Defiance is an MMO shooter, based in the same universe as SyFy’s now certified “hit” TV show. Where the show takes place in St. Louis the game takes place in San Francisco. There’s no subscription, but you must buy the box to play the game. Once in, you can buy optional XP, money, and other boosts or vanity items to sweeten your experience. You play an Ark Hunter, a gun for hire, working your way through the world, uncovering its secrets and helping eccentric genius Von Bach recover Ark Tech to help save the world. Things get a bit deeper than that as you go, and the game’s storyline, while a mostly solo affair, is quite interesting. Though the show and game don’t mix much (yet), the shared universe, characters, races, and aesthetic go a long way to making a fan of one at home in the other.
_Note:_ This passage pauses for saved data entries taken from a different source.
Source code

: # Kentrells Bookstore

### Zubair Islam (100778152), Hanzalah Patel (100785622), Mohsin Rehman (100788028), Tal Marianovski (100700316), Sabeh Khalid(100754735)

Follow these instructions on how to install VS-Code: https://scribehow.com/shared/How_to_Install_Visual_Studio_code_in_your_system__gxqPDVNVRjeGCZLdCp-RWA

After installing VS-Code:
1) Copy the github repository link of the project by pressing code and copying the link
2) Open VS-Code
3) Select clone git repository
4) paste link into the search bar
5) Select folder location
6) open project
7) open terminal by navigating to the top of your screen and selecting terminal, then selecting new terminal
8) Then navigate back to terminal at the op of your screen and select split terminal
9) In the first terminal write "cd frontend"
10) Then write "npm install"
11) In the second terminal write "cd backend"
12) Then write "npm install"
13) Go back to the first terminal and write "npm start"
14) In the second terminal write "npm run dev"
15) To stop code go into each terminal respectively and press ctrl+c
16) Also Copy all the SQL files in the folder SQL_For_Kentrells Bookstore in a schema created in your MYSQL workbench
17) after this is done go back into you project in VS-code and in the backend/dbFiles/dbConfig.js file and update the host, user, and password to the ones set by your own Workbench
Before you read this final scoring review, be sure to check out my Review in Progress diaries (One, Two, Three, and Four). They’ll give you a nice week-by-week snapshot of my ups and downs with Defiance. I’ve logged well over 30 hours with the game between diaper changes of my newborn, and seen a good deal of the content that Defiance has to offer. I played on the PC with a mouse and keyboard, and was provided a Digital Deluxe Edition by Trion’s PR folk. Now, let’s get to the pluses and negatives.
Aesthetics - 7
The Good: The visuals of Defiance get flack, and given the graphic-whore nature of shooters, I can see why. But to me, the game’s vistas, modeling, and effects look great. It’s no TERA or Guild Wars 2, and certainly no Planetside 2 in terms of MMO graphical beauty, but it has a charm and look all its own. I really think they nailed a lot of the outfits, the guns, effects, and the Hellbugs and other alien lifeforms are fantastic to look at and interact with. I absolutely love the Incubator weapon animation. Overall it’s a pretty game, despite muddy textures and awkward animations. See below.
The Bad: My main quibbles with Defiance’s looks are in its muddy textures and herky-jerky animations. Like I said in previous articles, the running and jumping animations of just about every humanoid creature in Defiance are terrible sights to behold. The death animations and physics make up for it, but for as much running and jumping as you do in the game it would be nice if the actual animation for both were believable. They just seem off somehow.
Then there’s the UI. It works, but it’s really obviously built from the ground up for the PS3 and Xbox users. It’s just clunky as can be. Chat doesn’t work well at all (voice or typed, but we’ll get to that later). And let’s not talk about the combat music. Most of the score for Defiance is actually well-done. It’s just the wub-wub you’ll quickly dive into the settings to turn off (if you can find the audio settings).
Gameplay - 8
The Good: This is where Defiance shines. Above everything else I can say negative about Trion’s sophomore effort, I can’t deny that it’s fun and even addictive. There’s something to be said for any MMO or shooter fan that Defiance’s mix of massively multiplayer plus gunplay, loot, and character progression all equal up to a pretty intoxicating bunch of “just one more mission/match/emergency/etc”.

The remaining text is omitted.